Parallel Bar Dip: How To Do and Muscles Worked

Parallel bar dips also know as bar dips are a highly effective compound exercise that primarily targets the chest, triceps, and shoulder muscles while also engaging the upper back muscles, including the trapezius, for stability.

Due to its numerous benefits, this exercise is a staple in many strength training and calisthenics programs to build muscular hypertrophy, upper body strength, and/or endurance.

One of the unique benefits of the parallel bar dip is the ability to overload the triceps with a greater range of motion than other triceps exercises like skull crushers or triceps pushdowns.

Another advantage of this exercise is its closed-chain movement, meaning your hands are fixed in position rather than free-moving. Closed-chain exercises are generally safer for shoulder joints and help improve stabilization strength across the upper body musculature.

As strength progresses, resistance must also be. Incorporating additional weight via dumbbells, chin/dip belts, or lifting chains ensures continued growth and adaptation.

Parallel Bar Dip For Chest or Tricep

Parallel bar dips target both your chest (pectorals), but how you position your body and hand shifts the stimulation from the tricep to the chest and vice versa.

For Chest Engagement

The chest muscles, specifically the pectoralis major, are responsible for internal rotation, and adduction of the arm in the shoulder joint.

When you do parallel bar dips in a leaned forward position, it places more emphasis on the chest. Imagine pushing your chest out in front of your shoulders as you descend.

If you do the dip on the straight bar, which involves a more internal rotation of the shoulders, you tend to stimulate the chest muscles more than the parallel bar dip.

Parallel Bar Dip For Chest or Tricep

For Triceps Engagement

When you do the parallel bar dip in a more upright position, it effectively targets the triceps. During the exercise, also keep your elbows close to your body.

The triceps brachii muscle helps with elbow extension. When you do a parallel bar dip, you can do the full range of elbow extensions, which helps you train your triceps hard. 

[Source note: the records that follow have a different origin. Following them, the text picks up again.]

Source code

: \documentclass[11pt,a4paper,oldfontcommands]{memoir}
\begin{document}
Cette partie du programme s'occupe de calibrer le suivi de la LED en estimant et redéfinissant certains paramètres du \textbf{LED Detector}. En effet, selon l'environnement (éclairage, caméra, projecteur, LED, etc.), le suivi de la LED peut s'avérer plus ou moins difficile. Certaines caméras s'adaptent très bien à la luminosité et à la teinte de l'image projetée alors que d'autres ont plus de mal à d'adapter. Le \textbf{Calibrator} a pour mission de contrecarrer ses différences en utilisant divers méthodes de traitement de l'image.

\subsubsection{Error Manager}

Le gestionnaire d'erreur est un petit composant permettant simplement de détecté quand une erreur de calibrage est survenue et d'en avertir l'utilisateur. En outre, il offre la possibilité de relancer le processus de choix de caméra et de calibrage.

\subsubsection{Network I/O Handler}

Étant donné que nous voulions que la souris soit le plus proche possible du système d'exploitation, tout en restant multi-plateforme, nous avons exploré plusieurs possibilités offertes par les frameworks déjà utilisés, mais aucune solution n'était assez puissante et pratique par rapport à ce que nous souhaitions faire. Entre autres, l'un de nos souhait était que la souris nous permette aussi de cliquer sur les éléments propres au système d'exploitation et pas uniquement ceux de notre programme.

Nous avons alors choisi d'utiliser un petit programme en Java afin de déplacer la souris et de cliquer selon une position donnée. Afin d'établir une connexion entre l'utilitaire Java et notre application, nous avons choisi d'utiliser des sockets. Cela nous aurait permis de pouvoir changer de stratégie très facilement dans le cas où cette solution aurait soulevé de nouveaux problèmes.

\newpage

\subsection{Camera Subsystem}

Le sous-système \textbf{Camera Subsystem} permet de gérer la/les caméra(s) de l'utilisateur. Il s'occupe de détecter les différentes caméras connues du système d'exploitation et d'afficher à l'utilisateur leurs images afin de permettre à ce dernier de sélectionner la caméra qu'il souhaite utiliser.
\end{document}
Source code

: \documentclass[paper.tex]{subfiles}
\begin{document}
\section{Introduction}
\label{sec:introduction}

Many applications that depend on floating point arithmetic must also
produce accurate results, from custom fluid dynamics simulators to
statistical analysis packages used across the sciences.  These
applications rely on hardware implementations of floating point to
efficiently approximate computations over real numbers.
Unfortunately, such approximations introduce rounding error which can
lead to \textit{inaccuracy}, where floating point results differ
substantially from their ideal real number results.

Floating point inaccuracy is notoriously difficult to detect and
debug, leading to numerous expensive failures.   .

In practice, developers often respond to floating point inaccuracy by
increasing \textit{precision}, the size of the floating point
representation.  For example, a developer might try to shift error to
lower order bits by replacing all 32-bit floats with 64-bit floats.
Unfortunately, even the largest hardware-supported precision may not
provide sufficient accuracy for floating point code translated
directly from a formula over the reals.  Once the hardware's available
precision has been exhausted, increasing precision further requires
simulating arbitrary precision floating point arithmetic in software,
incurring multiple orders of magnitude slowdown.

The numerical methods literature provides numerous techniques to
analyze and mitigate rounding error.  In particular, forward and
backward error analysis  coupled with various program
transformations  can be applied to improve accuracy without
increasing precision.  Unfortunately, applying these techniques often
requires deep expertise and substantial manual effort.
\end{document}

The parallel bar dip is considered a better option for triceps development than the straight bar dip, as it allows for a greater range of motion and a more neutral shoulder position. This reduces the risk of injury and allows for heavier weights to be used.

Bar Dips Muscles Worked

  • During parallel bar dips, the primary muscles worked include the chest (pectoralis major and pectoralis minor), triceps, and anterior deltoids. These muscles do most of the work during the exercise.
  • Several stabilizing muscles, such as the serratus anterior, rotator cuff muscles, core muscles, and trapezius, also work to maintain form and stability during parallel bar dips.
Bar Dips Muscles Worked

How To Do Parallel Bar Dip

  • Stand facing a dip station or locate a sturdy set of parallel bars at a height that allows your feet to clear the ground when hanging.
  • Stand between the parallel bars and grip each bar firmly with an overhand grip.
  • For optimal stability, grab the bars a hand with wider than shoulder-width apart.
  • Jump up or use a small step to lift yourself onto the bars. Hang freely with your arms extended, palms facing inward, and feet off the ground.
  • Keep leaning forward to train your chest or upright to focus on your triceps.
  • Keep your elbows out to your sides as you lower yourself down, dropping until your upper arms are about parallel to the floor.
  • Once you’ve reached the bottom of the movement, reverse the motion by pressing through your palms and straightening your arms.
  • Push yourself upward until your arms are fully extended, but be careful not to lock out your elbows at the top.
Parallel Bar Dip

Tips and Form

  • Keep your elbows tucked close to your body and avoid flaring them out to the sides.
  • Avoid dipping down too far as this can put excessive stress on your shoulder joints.
  • If needed, you can bend your legs to assist with the movement, especially on the later reps.
  • To target the chest, lean forward and position the chest in front of the elbows during the dip.
  • To effectively target the triceps, keep the body upright and the upper arms close to the body.
  • Keep your torso upright and avoid leaning too far forward or backward.
  • Breathe out as you push yourself upward and inhale as you lower your body downward.
  • Avoid fully locking your elbows at the top of the movement when pushing yourself back up to prevent joint strain.
  • If you’re new to doing dips, start with assisted dips using a machine, a band or someone who can help you.
  • Once bodyweight dips become easy, add weight using a dip belt or a dumbbell between your legs.